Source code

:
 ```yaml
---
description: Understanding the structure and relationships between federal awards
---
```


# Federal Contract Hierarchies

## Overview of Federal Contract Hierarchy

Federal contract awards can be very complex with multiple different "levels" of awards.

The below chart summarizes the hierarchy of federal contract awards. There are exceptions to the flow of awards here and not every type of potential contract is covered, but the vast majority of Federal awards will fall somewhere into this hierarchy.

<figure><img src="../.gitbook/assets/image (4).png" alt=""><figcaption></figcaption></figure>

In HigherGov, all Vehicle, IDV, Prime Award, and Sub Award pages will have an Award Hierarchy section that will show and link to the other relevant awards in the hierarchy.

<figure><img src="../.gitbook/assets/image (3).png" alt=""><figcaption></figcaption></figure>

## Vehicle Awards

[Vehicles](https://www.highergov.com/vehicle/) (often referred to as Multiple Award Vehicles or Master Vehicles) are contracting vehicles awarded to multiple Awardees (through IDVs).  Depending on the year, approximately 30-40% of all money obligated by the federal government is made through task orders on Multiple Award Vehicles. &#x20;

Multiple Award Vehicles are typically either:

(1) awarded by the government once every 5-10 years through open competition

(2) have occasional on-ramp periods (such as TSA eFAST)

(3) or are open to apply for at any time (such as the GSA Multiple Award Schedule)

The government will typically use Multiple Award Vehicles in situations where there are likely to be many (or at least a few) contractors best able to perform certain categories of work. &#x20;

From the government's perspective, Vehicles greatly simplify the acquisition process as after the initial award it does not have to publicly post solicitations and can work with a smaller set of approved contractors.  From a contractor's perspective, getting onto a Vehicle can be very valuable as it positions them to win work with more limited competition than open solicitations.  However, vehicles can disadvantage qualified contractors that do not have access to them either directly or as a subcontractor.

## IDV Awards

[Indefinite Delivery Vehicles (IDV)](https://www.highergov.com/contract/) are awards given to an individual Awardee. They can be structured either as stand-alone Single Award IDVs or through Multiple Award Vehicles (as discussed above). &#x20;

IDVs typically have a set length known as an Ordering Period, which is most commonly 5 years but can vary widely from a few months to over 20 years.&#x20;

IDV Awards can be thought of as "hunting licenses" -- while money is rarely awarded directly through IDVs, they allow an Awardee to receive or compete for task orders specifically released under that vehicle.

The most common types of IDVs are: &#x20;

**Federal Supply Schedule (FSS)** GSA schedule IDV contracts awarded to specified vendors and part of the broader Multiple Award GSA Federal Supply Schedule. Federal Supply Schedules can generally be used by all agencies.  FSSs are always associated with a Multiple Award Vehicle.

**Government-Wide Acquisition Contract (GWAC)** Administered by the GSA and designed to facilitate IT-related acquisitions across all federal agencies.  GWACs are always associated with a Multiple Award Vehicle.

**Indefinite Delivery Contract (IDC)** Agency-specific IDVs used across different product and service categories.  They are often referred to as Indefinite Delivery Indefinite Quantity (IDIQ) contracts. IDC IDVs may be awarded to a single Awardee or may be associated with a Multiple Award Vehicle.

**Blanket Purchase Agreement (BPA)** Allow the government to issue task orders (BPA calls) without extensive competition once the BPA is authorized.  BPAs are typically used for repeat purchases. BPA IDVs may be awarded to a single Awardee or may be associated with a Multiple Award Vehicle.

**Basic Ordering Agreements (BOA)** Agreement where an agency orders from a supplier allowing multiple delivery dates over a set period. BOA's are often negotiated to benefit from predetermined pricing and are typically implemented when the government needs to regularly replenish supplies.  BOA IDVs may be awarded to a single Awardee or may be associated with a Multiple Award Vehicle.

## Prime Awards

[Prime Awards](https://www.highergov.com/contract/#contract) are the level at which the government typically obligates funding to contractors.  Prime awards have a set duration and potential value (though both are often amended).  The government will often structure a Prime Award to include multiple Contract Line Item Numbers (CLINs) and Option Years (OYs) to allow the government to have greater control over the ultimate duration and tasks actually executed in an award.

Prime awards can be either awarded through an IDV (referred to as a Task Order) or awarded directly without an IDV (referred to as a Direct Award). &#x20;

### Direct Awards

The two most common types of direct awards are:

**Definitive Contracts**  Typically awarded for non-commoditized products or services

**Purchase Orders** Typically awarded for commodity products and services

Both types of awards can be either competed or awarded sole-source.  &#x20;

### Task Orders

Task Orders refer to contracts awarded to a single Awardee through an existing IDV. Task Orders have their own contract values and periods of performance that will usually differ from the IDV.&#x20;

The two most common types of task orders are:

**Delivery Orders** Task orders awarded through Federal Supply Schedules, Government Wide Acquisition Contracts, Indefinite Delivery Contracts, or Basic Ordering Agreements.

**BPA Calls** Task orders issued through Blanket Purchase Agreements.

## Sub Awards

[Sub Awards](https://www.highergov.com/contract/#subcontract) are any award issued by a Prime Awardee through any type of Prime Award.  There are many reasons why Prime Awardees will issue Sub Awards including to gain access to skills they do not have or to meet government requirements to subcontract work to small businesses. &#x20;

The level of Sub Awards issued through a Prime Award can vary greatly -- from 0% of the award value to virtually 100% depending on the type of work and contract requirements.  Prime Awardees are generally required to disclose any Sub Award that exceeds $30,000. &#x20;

--------------------------------------------------

Problem description: Your task is to print all of the records exactly.

Written solution:
Source code

:
 ```yaml
---
description: Understanding the structure and relationships between federal awards
---
```


# Federal Contract Hierarchies

## Overview of Federal Contract Hierarchy

Federal contract awards can be very complex with multiple different "levels" of awards.

The below chart summarizes the hierarchy of federal contract awards. There are exceptions to the flow of awards here and not every type of potential contract is covered, but the vast majority of Federal awards will fall somewhere into this hierarchy.

<figure><img src="../.gitbook/assets/image (4).png" alt=""><figcaption></figcaption></figure>

In HigherGov, all Vehicle, IDV, Prime Award, and Sub Award pages will have an Award Hierarchy section that will show and link to the other relevant awards in the hierarchy.

<figure><img src="../.gitbook/assets/image (3).png" alt=""><figcaption></figcaption></figure>

## Vehicle Awards

[Vehicles](https://www.highergov.com/vehicle/) (often referred to as Multiple Award Vehicles or Master Vehicles) are contracting vehicles awarded to multiple Awardees (through IDVs).  Depending on the year, approximately 30-40% of all money obligated by the federal government is made through task orders on Multiple Award Vehicles. &#x20;

Multiple Award Vehicles are typically either:

(1) awarded by the government once every 5-10 years through open competition

(2) have occasional on-ramp periods (such as TSA eFAST)

(3) or are open to apply for at any time (such as the GSA Multiple Award Schedule)

The government will typically use Multiple Award Vehicles in situations where there are likely to be many (or at least a few) contractors best able to perform certain categories of work. &#x20;

From the government's perspective, Vehicles greatly simplify the acquisition process as after the initial award it does not have to publicly post solicitations and can work with a smaller set of approved contractors.  From a contractor's perspective, getting onto a Vehicle can be very valuable as it positions them to win work with more limited competition than open solicitations.  However, vehicles can disadvantage qualified contractors that do not have access to them either directly or as a subcontractor.

## IDV Awards

[Indefinite Delivery Vehicles (IDV)](https://www.highergov.com/contract/) are awards given to an individual Awardee. They can be structured either as stand-alone Single Award IDVs or through Multiple Award Vehicles (as discussed above). &#x20;

IDVs typically have a set length known as an Ordering Period, which is most commonly 5 years but can vary widely from a few months to over 20 years.&#x20;

IDV Awards can be thought of as "hunting licenses" -- while money is rarely awarded directly through IDVs, they allow an Awardee to receive or compete for task orders specifically released under that vehicle.

The most common types of IDVs are: &#x20;

**Federal Supply Schedule (FSS)** GSA schedule IDV contracts awarded to specified vendors and part of the broader Multiple Award GSA Federal Supply Schedule. Federal Supply Schedules can generally be used by all agencies.  FSSs are always associated with a Multiple Award Vehicle.

**Government-Wide Acquisition Contract (GWAC)** Administered by the GSA and designed to facilitate IT-related acquisitions across all federal agencies.  GWACs are always associated with a Multiple Award Vehicle.

**Indefinite Delivery Contract (IDC)** Agency-specific IDVs used across different product and service categories.  They are often referred to as Indefinite Delivery Indefinite Quantity (IDIQ) contracts. IDC IDVs may be awarded to a single Awardee or may be associated with a Multiple Award Vehicle.

**Blanket Purchase Agreement (BPA)** Allow the government to issue task orders (BPA calls) without extensive competition once the BPA is authorized.  BPAs are typically used for repeat purchases. BPA IDVs may be awarded to a single Awardee or may be associated with a Multiple Award Vehicle.

**Basic Ordering Agreements (BOA)** Agreement where an agency orders from a supplier allowing multiple delivery dates over a set period. BOA's are often negotiated to benefit from predetermined pricing and are typically implemented when the government needs to regularly replenish supplies.  BOA IDVs may be awarded to a single Awardee or may be associated with a Multiple Award Vehicle.

## Prime Awards

[Prime Awards](https://www.highergov.com/contract/#contract) are the level at which the government typically obligates funding to contractors.  Prime awards have a set duration and potential value (though both are often amended).  The government will often structure a Prime Award to include multiple Contract Line Item Numbers (CLINs) and Option Years (OYs) to allow the government to have greater control over the ultimate duration and tasks actually executed in an award.

Prime awards can be either awarded through an IDV (referred to as a Task Order) or awarded directly without an IDV (referred to as a Direct Award). &#x20;

### Direct Awards

The two most common types of direct awards are:

**Definitive Contracts**  Typically awarded for non-commoditized products or services

**Purchase Orders** Typically awarded for commodity products and services

Both types of awards can be either competed or awarded sole-source.  &#x20;

### Task Orders

Task Orders refer to contracts awarded to a single Awardee through an existing IDV. Task Orders have their own contract values and periods of performance that will usually differ from the IDV.&#x20;

The two most common types of task orders are:

**Delivery Orders** Task orders awarded through Federal Supply Schedules, Government Wide Acquisition Contracts, Indefinite Delivery Contracts, or Basic Ordering Agreements.

**BPA Calls** Task orders issued through Blanket Purchase Agreements.

## Sub Awards

[Sub Awards](https://www.highergov.com/contract/#subcontract) are any award issued by a Prime Awardee through any type of Prime Award.  There are many reasons why Prime Awardees will issue Sub Awards including to gain access to skills they do not have or to meet government requirements to subcontract work to small businesses. &#x20;

The level of Sub Awards issued through a Prime Award can vary greatly -- from 0% of the award value to virtually 100% depending on the type of work and contract requirements.  Prime Awardees are generally required to disclose any Sub Award that exceeds $30,000. &#x20;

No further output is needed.